--- Problem details ---
Which lines below hold the word "assets"? Report each one.

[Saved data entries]
···

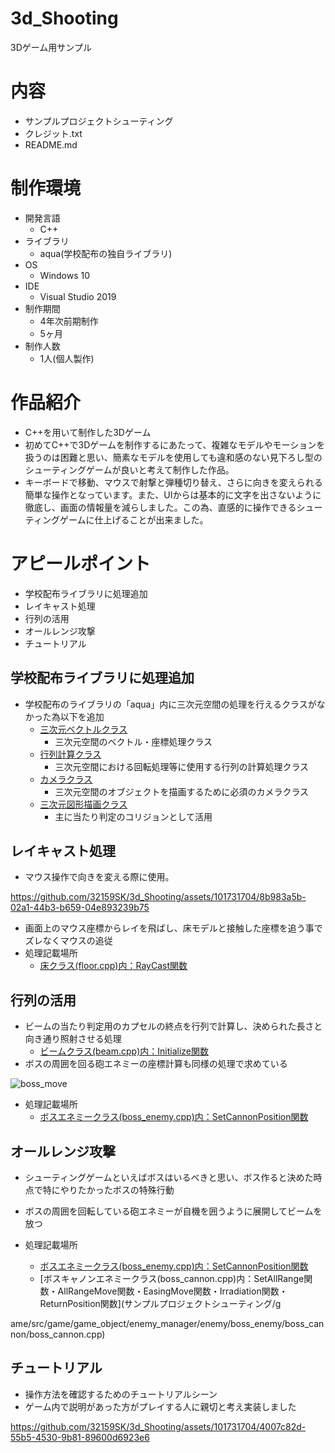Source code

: # 3d_Shooting
3Dゲーム用サンプル

# 内容
* サンプルプロジェクトシューティング
* クレジット.txt
* README.md

# 制作環境
* 開発言語
  * C++
* ライブラリ
  * aqua(学校配布の独自ライブラリ)
* OS
  * Windows 10
* IDE
  * Visual Studio 2019
* 制作期間
  * 4年次前期制作
  * 5ヶ月
* 制作人数
  * 1人(個人製作)
    
# 作品紹介
* C++を用いて制作した3Dゲーム
* 初めてC++で3Dゲームを制作するにあたって、複雑なモデルやモーションを扱うのは困難と思い、簡素なモデルを使用しても違和感のない見下ろし型のシューティングゲームが良いと考えて制作した作品。
* キーボードで移動、マウスで射撃と弾種切り替え、さらに向きを変えられる簡単な操作となっています。また、UIからは基本的に文字を出さないように徹底し、画面の情報量を減らしました。この為、直感的に操作できるシューティングゲームに仕上げることが出来ました。
  
# アピールポイント
 * 学校配布ライブラリに処理追加
 * レイキャスト処理
 * 行列の活用
 * オールレンジ攻撃
 * チュートリアル

## 学校配布ライブラリに処理追加
* 学校配布のライブラリの「aqua」内に三次元空間の処理を行えるクラスがなかった為以下を追加
  * [三次元ベクトルクラス](サンプルプロジェクトシューティング/aqua/src/mathematics/vector/vector3)
    * 三次元空間のベクトル・座標処理クラス
  * [行列計算クラス](サンプルプロジェクトシューティング/aqua/src/mathematics/matrix)
    * 三次元空間における回転処理等に使用する行列の計算処理クラス
  * [カメラクラス](サンプルプロジェクトシューティング/aqua/src/graphics/camera)
    * 三次元空間のオブジェクトを描画するために必須のカメラクラス 
  * [三次元図形描画クラス](サンプルプロジェクトシューティング/aqua/src/graphics/primitive)
    * 主に当たり判定のコリジョンとして活用
      
## レイキャスト処理
* マウス操作で向きを変える際に使用。
  
https://github.com/32159SK/3d_Shooting/assets/101731704/8b983a5b-02a1-44b3-b659-04e893239b75
* 画面上のマウス座標からレイを飛ばし、床モデルと接触した座標を追う事でズレなくマウスの追従
* 処理記載場所
  *  [床クラス(floor.cpp)内：RayCast関数](サンプルプロジェクトシューティング/game/src/game/game_object/floor/floor.cpp)
    
## 行列の活用
* ビームの当たり判定用のカプセルの終点を行列で計算し、決められた長さと向き通り照射させる処理
  *  [ビームクラス(beam.cpp)内：Initialize関数](サンプルプロジェクトシューティング/game/src/game/game_object/bullet_manager/beam/beam.cpp)
* ボスの周囲を回る砲エネミーの座標計算も同様の処理で求めている
  
![boss_move](https://github.com/32159SK/3d_Shooting/assets/101731704/13267a97-163b-472c-92fa-bde9ae9b106a)
* 処理記載場所
  *  [ボスエネミークラス(boss_enemy.cpp)内：SetCannonPosition関数](サンプルプロジェクトシューティング/game/src/game/game_object/enemy_manager/enemy/boss_enemy/boss_enemy.cpp)

## オールレンジ攻撃
* シューティングゲームといえばボスはいるべきと思い、ボス作ると決めた時点で特にやりたかったボスの特殊行動
* ボスの周囲を回転している砲エネミーが自機を囲うように展開してビームを放つ


* 処理記載場所
  *  [ボスエネミークラス(boss_enemy.cpp)内：SetCannonPosition関数](サンプルプロジェクトシューティング/game/src/game/game_object/enemy_manager/enemy/boss_enemy/boss_enemy.cpp)
  *  [ボスキャノンエネミークラス(boss_cannon.cpp)内：SetAllRange関数・AllRangeMove関数・EasingMove関数・Irradiation関数・ReturnPosition関数](サンプルプロジェクトシューティング/g


ame/src/game/game_object/enemy_manager/enemy/boss_enemy/boss_cannon/boss_cannon.cpp)

## チュートリアル
* 操作方法を確認するためのチュートリアルシーン
* ゲーム内で説明があった方がプレイする人に親切と考え実装しました

https://github.com/32159SK/3d_Shooting/assets/101731704/4007c82d-55b5-4530-9b81-89600d6923e6
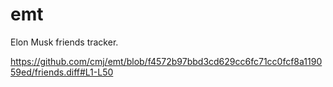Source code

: # emt
Elon Musk friends tracker.

https://github.com/cmj/emt/blob/f4572b97bbd3cd629cc6fc71cc0fcf8a119059ed/friends.diff#L1-L50
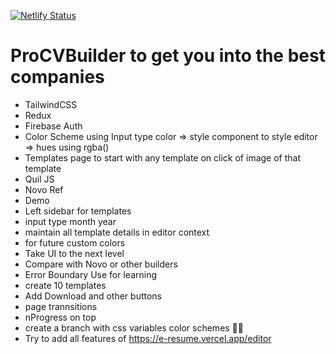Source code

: [![Netlify Status](https://api.netlify.com/api/v1/badges/030c1681-d3ec-497a-8c89-f9cefbb37582/deploy-status)](https://app.netlify.com/sites/procvbuilder/deploys)

# ProCVBuilder to get you into the best companies

- TailwindCSS
- Redux 
- Firebase Auth
- Color Scheme using Input type color => style component to style editor => hues using rgba()
- Templates page to start with any template on click of image of that template  
- Quil JS 
- Novo Ref
- Demo
- Left sidebar for templates 
- input type month year 
- maintain all template details in editor context
- for future custom colors 
- Take UI to the next level
- Compare with Novo or other builders 
- Error Boundary Use for learning
- create 10 templates
- Add Download and other buttons
- page trannsitions
- nProgress on top
- create a branch with css variables color schemes 🌿🌿
- Try to add all features of https://e-resume.vercel.app/editor
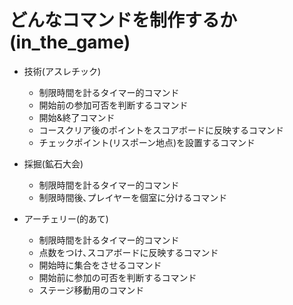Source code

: # どんなコマンドを制作するか(in_the_game)

<!---
- どこでも必要なもの
	- タイマー[解決済]
- 建築(建物を立てる)
- 戦闘(PvP)
	- 1試合5分
	- 4players
	- 倒した数を数える
	- 倒されたときスポーンする場所をランダムにする(疑似)
--->
- 技術(アスレチック)
	- 制限時間を計るタイマー的コマンド
	- 開始前の参加可否を判断するコマンド
	- 開始&終了コマンド
	- コースクリア後のポイントをスコアボードに反映するコマンド
	- チェックポイント(リスポーン地点)を設置するコマンド

- 採掘(鉱石大会)
	<!--- - 鉱石を数える --->
	- 制限時間を計るタイマー的コマンド
	- 制限時間後､プレイヤーを個室に分けるコマンド

- アーチェリー(的あて)
	- 制限時間を計るタイマー的コマンド
	- 点数をつけ､スコアボードに反映するコマンド
	- 開始時に集合をさせるコマンド
	- 開始前に参加の可否を判断するコマンド
	- ステージ移動用のコマンド
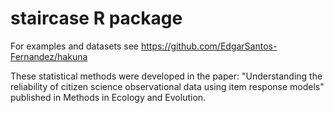 # staircase R package
For examples and datasets see https://github.com/EdgarSantos-Fernandez/hakuna

These statistical methods were developed in the paper: "Understanding the reliability of citizen science observational data using item response models" published in Methods in Ecology and Evolution.
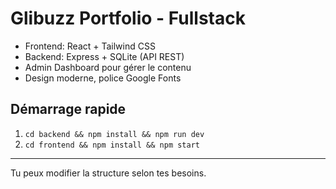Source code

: # Glibuzz Portfolio - Fullstack

- Frontend: React + Tailwind CSS
- Backend: Express + SQLite (API REST)
- Admin Dashboard pour gérer le contenu
- Design moderne, police Google Fonts

## Démarrage rapide

1. `cd backend && npm install && npm run dev`
2. `cd frontend && npm install && npm start`

---

Tu peux modifier la structure selon tes besoins.
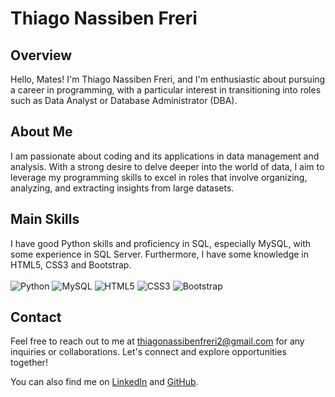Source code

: # Thiago Nassiben Freri

## Overview
Hello, Mates! I'm Thiago Nassiben Freri, and I'm enthusiastic about pursuing a career in programming, with a particular interest in transitioning into roles such as Data Analyst or Database Administrator (DBA).

## About Me
I am passionate about coding and its applications in data management and analysis. With a strong desire to delve deeper into the world of data, I aim to leverage my programming skills to excel in roles that involve organizing, analyzing, and extracting insights from large datasets.

## Main Skills
I have good Python skills and proficiency in SQL, especially MySQL, with some experience in SQL Server. Furthermore, I have some knowledge in HTML5, CSS3 and Bootstrap.
</br>
</br>
![Python](https://img.shields.io/badge/python-3670A0?style=for-the-badge&logo=python&logoColor=ffdd54)
![MySQL](https://img.shields.io/badge/mysql-4479A1.svg?style=for-the-badge&logo=mysql&logoColor=white)
![HTML5](https://img.shields.io/badge/html5-%23E34F26.svg?style=for-the-badge&logo=html5&logoColor=white)
![CSS3](https://img.shields.io/badge/css3-%231572B6.svg?style=for-the-badge&logo=css3&logoColor=white)
![Bootstrap](https://img.shields.io/badge/bootstrap-%238511FA.svg?style=for-the-badge&logo=bootstrap&logoColor=white)

## Contact
Feel free to reach out to me at [thiagonassibenfreri2@gmail.com](mailto:thiagonassibenfreri2@gmail.com) for any inquiries or collaborations. Let's connect and explore opportunities together!

You can also find me on [LinkedIn](https://www.linkedin.com/in/thiago-nassiben-freri/) and [GitHub](https://github.com/Thiago-Nassiben-Freri).

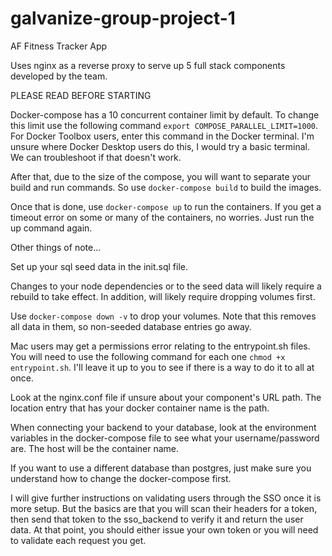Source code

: # galvanize-group-project-1

AF Fitness Tracker App

Uses nginx as a reverse proxy to serve up 5 full stack components developed by the team.

PLEASE READ BEFORE STARTING

Docker-compose has a 10 concurrent container limit by default. To change this limit use the following command `export COMPOSE_PARALLEL_LIMIT=1000`. For Docker Toolbox users, enter this command in the Docker terminal. I'm unsure where Docker Desktop users do this, I would try a basic terminal. We can troubleshoot if that doesn't work.

After that, due to the size of the compose, you will want to separate your build and run commands. So use `docker-compose build` to build the images.

Once that is done, use `docker-compose up` to run the containers. If you get a timeout error on some or many of the containers, no worries. Just run the up command again.

Other things of note...

Set up your sql seed data in the init.sql file.

Changes to your node dependencies or to the seed data will likely require a rebuild to take effect. In addition, will likely require dropping volumes first.

Use `docker-compose down -v` to drop your volumes. Note that this removes all data in them, so non-seeded database entries go away.

Mac users may get a permissions error relating to the entrypoint.sh files. You will need to use the following command for each one `chmod +x entrypoint.sh`. I'll leave it up to you to see if there is a way to do it to all at once.

Look at the nginx.conf file if unsure about your component's URL path. The location entry that has your docker container name is the path.

When connecting your backend to your database, look at the environment variables in the docker-compose file to see what your username/password are. The host will be the container name.

If you want to use a different database than postgres, just make sure you understand how to change the docker-compose first.

I will give further instructions on validating users through the SSO once it is more setup. But the basics are that you will scan their headers for a token, then send that token to the sso_backend to verify it and return the user data. At that point, you should either issue your own token or you will need to validate each request you get.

···

--- The answer ---
https://github.com/32159SK/3d_Shooting/assets/101731704/8b983a5b-02a1-44b3-b659-04e893239b75
![boss_move](https://github.com/32159SK/3d_Shooting/assets/101731704/13267a97-163b-472c-92fa-bde9ae9b106a)
https://github.com/32159SK/3d_Shooting/assets/101731704/4007c82d-55b5-4530-9b81-89600d6923e6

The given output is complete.